Collected data entries:
==================================================

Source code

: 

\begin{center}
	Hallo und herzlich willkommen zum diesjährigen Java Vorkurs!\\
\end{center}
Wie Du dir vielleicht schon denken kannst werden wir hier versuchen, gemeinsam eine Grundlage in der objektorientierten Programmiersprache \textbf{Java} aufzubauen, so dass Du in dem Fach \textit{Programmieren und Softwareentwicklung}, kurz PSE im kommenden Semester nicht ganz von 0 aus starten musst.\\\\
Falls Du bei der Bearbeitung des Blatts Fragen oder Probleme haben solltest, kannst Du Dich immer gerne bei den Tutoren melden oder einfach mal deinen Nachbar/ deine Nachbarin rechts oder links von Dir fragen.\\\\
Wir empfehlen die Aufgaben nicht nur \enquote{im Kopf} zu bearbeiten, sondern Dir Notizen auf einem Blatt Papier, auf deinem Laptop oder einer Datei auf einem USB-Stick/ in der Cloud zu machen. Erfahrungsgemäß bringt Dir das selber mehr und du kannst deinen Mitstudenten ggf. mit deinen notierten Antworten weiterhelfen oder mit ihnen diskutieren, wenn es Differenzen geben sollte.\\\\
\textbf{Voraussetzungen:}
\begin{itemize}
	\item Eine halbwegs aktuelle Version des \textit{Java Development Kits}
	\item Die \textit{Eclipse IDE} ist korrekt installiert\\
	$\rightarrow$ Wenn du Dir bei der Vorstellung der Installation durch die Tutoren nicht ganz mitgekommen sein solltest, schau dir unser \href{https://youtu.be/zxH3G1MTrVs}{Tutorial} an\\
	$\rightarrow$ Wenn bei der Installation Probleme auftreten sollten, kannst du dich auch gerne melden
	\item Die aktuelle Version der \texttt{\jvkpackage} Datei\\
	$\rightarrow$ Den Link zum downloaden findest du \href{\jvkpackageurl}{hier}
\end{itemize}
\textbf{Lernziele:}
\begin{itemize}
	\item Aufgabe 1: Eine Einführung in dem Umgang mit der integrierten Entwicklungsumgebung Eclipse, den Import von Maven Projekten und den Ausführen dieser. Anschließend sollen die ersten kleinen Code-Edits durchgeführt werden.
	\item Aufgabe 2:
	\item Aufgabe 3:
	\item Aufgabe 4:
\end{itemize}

==================================================

PROBLEM TO WORK ON: Letter for letter, copy all of the entries above.

SOLUTION:
Source code

: 

\begin{center}
	Hallo und herzlich willkommen zum diesjährigen Java Vorkurs!\\
\end{center}
Wie Du dir vielleicht schon denken kannst werden wir hier versuchen, gemeinsam eine Grundlage in der objektorientierten Programmiersprache \textbf{Java} aufzubauen, so dass Du in dem Fach \textit{Programmieren und Softwareentwicklung}, kurz PSE im kommenden Semester nicht ganz von 0 aus starten musst.\\\\
Falls Du bei der Bearbeitung des Blatts Fragen oder Probleme haben solltest, kannst Du Dich immer gerne bei den Tutoren melden oder einfach mal deinen Nachbar/ deine Nachbarin rechts oder links von Dir fragen.\\\\
Wir empfehlen die Aufgaben nicht nur \enquote{im Kopf} zu bearbeiten, sondern Dir Notizen auf einem Blatt Papier, auf deinem Laptop oder einer Datei auf einem USB-Stick/ in der Cloud zu machen. Erfahrungsgemäß bringt Dir das selber mehr und du kannst deinen Mitstudenten ggf. mit deinen notierten Antworten weiterhelfen oder mit ihnen diskutieren, wenn es Differenzen geben sollte.\\\\
\textbf{Voraussetzungen:}
\begin{itemize}
	\item Eine halbwegs aktuelle Version des \textit{Java Development Kits}
	\item Die \textit{Eclipse IDE} ist korrekt installiert\\
	$\rightarrow$ Wenn du Dir bei der Vorstellung der Installation durch die Tutoren nicht ganz mitgekommen sein solltest, schau dir unser \href{https://youtu.be/zxH3G1MTrVs}{Tutorial} an\\
	$\rightarrow$ Wenn bei der Installation Probleme auftreten sollten, kannst du dich auch gerne melden
	\item Die aktuelle Version der \texttt{\jvkpackage} Datei\\
	$\rightarrow$ Den Link zum downloaden findest du \href{\jvkpackageurl}{hier}
\end{itemize}
\textbf{Lernziele:}
\begin{itemize}
	\item Aufgabe 1: Eine Einführung in dem Umgang mit der integrierten Entwicklungsumgebung Eclipse, den Import von Maven Projekten und den Ausführen dieser. Anschließend sollen die ersten kleinen Code-Edits durchgeführt werden.
	\item Aufgabe 2:
	\item Aufgabe 3:
	\item Aufgabe 4:
\end{itemize}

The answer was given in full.